Each entry must be restated word for word.
···
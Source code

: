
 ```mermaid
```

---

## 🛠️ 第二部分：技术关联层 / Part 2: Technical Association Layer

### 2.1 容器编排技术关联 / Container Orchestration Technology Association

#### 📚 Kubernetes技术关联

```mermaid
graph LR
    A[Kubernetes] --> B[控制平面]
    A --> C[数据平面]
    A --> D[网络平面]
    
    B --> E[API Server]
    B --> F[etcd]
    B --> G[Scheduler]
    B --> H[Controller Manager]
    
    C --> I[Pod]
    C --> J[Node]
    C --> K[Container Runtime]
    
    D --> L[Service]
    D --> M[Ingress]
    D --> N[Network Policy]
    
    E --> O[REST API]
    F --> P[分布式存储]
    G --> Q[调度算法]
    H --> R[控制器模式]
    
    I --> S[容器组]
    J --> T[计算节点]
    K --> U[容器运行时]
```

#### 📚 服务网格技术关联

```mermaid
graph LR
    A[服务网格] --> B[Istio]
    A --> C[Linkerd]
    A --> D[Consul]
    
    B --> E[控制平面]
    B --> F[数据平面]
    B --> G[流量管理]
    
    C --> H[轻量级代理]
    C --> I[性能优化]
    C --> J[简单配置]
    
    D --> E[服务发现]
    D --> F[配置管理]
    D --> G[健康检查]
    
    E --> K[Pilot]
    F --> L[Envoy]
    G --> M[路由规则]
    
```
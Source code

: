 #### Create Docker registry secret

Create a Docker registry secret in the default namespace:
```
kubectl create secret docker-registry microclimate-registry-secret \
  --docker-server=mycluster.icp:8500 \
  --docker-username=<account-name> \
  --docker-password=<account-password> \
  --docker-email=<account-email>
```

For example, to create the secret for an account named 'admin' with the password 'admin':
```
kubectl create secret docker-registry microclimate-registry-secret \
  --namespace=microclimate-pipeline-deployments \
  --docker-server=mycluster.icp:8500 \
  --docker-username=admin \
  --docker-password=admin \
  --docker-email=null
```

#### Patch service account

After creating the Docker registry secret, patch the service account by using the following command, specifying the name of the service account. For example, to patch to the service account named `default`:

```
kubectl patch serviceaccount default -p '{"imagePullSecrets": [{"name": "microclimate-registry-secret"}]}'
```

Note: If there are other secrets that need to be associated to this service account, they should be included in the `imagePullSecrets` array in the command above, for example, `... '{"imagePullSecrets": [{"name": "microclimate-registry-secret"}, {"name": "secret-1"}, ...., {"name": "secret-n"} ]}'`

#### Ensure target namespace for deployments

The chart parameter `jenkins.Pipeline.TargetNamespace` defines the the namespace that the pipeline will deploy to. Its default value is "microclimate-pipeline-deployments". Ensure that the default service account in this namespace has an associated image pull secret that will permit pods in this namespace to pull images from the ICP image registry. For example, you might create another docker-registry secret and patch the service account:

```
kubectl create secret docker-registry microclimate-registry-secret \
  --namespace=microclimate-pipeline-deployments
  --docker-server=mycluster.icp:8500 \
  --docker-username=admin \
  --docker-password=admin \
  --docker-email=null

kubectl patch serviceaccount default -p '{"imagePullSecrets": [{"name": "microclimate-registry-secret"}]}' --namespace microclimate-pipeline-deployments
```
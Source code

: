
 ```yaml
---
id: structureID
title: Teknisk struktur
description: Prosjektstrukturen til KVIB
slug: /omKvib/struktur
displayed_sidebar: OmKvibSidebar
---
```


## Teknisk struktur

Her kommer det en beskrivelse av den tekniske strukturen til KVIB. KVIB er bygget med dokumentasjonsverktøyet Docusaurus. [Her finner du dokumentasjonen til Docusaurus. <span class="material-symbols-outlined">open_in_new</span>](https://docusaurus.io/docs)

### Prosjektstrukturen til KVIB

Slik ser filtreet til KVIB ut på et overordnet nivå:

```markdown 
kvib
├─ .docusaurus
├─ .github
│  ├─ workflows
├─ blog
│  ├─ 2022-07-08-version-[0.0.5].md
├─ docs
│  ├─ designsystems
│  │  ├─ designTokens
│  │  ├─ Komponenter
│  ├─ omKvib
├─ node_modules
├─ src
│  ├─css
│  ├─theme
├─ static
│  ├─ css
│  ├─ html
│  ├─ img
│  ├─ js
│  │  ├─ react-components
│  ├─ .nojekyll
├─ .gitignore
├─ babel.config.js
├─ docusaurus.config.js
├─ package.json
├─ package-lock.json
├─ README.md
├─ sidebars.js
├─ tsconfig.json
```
···
▶ **Solution to the exercise**:
Source code

:
 ```mermaid
```

---

## 🛠️ 第二部分：技术关联层 / Part 2: Technical Association Layer

### 2.1 容器编排技术关联 / Container Orchestration Technology Association

#### 📚 Kubernetes技术关联

```mermaid
graph LR
    A[Kubernetes] --> B[控制平面]
    A --> C[数据平面]
    A --> D[网络平面]
    
    B --> E[API Server]
    B --> F[etcd]
    B --> G[Scheduler]
    B --> H[Controller Manager]
    
    C --> I[Pod]
    C --> J[Node]
    C --> K[Container Runtime]
    
    D --> L[Service]
    D --> M[Ingress]
    D --> N[Network Policy]
    
    E --> O[REST API]
    F --> P[分布式存储]
    G --> Q[调度算法]
    H --> R[控制器模式]
    
    I --> S[容器组]
    J --> T[计算节点]
    K --> U[容器运行时]
```

#### 📚 服务网格技术关联

```mermaid
graph LR
    A[服务网格] --> B[Istio]
    A --> C[Linkerd]
    A --> D[Consul]
    
    B --> E[控制平面]
    B --> F[数据平面]
    B --> G[流量管理]
    
    C --> H[轻量级代理]
    C --> I[性能优化]
    C --> J[简单配置]
    
    D --> E[服务发现]
    D --> F[配置管理]
    D --> G[健康检查]
    
    E --> K[Pilot]
    F --> L[Envoy]
    G --> M[路由规则]
    
```
Source code

: #### Create Docker registry secret

Create a Docker registry secret in the default namespace:
```
kubectl create secret docker-registry microclimate-registry-secret \
  --docker-server=mycluster.icp:8500 \
  --docker-username=<account-name> \
  --docker-password=<account-password> \
  --docker-email=<account-email>
```

For example, to create the secret for an account named 'admin' with the password 'admin':
```
kubectl create secret docker-registry microclimate-registry-secret \
  --namespace=microclimate-pipeline-deployments \
  --docker-server=mycluster.icp:8500 \
  --docker-username=admin \
  --docker-password=admin \
  --docker-email=null
```

#### Patch service account

After creating the Docker registry secret, patch the service account by using the following command, specifying the name of the service account. For example, to patch to the service account named `default`:

```
kubectl patch serviceaccount default -p '{"imagePullSecrets": [{"name": "microclimate-registry-secret"}]}'
```

Note: If there are other secrets that need to be associated to this service account, they should be included in the `imagePullSecrets` array in the command above, for example, `... '{"imagePullSecrets": [{"name": "microclimate-registry-secret"}, {"name": "secret-1"}, ...., {"name": "secret-n"} ]}'`

#### Ensure target namespace for deployments

The chart parameter `jenkins.Pipeline.TargetNamespace` defines the the namespace that the pipeline will deploy to. Its default value is "microclimate-pipeline-deployments". Ensure that the default service account in this namespace has an associated image pull secret that will permit pods in this namespace to pull images from the ICP image registry. For example, you might create another docker-registry secret and patch the service account:

```
kubectl create secret docker-registry microclimate-registry-secret \
  --namespace=microclimate-pipeline-deployments
  --docker-server=mycluster.icp:8500 \
  --docker-username=admin \
  --docker-password=admin \
  --docker-email=null

kubectl patch serviceaccount default -p '{"imagePullSecrets": [{"name": "microclimate-registry-secret"}]}' --namespace microclimate-pipeline-deployments
```
Source code

:
 ```yaml
---
id: structureID
title: Teknisk struktur
description: Prosjektstrukturen til KVIB
slug: /omKvib/struktur
displayed_sidebar: OmKvibSidebar
---
```


## Teknisk struktur

Her kommer det en beskrivelse av den tekniske strukturen til KVIB. KVIB er bygget med dokumentasjonsverktøyet Docusaurus. [Her finner du dokumentasjonen til Docusaurus. <span class="material-symbols-outlined">open_in_new</span>](https://docusaurus.io/docs)

### Prosjektstrukturen til KVIB

Slik ser filtreet til KVIB ut på et overordnet nivå:

```markdown 
kvib
├─ .docusaurus
├─ .github
│  ├─ workflows
├─ blog
│  ├─ 2022-07-08-version-[0.0.5].md
├─ docs
│  ├─ designsystems
│  │  ├─ designTokens
│  │  ├─ Komponenter
│  ├─ omKvib
├─ node_modules
├─ src
│  ├─css
│  ├─theme
├─ static
│  ├─ css
│  ├─ html
│  ├─ img
│  ├─ js
│  │  ├─ react-components
│  ├─ .nojekyll
├─ .gitignore
├─ babel.config.js
├─ docusaurus.config.js
├─ package.json
├─ package-lock.json
├─ README.md
├─ sidebars.js
├─ tsconfig.json
```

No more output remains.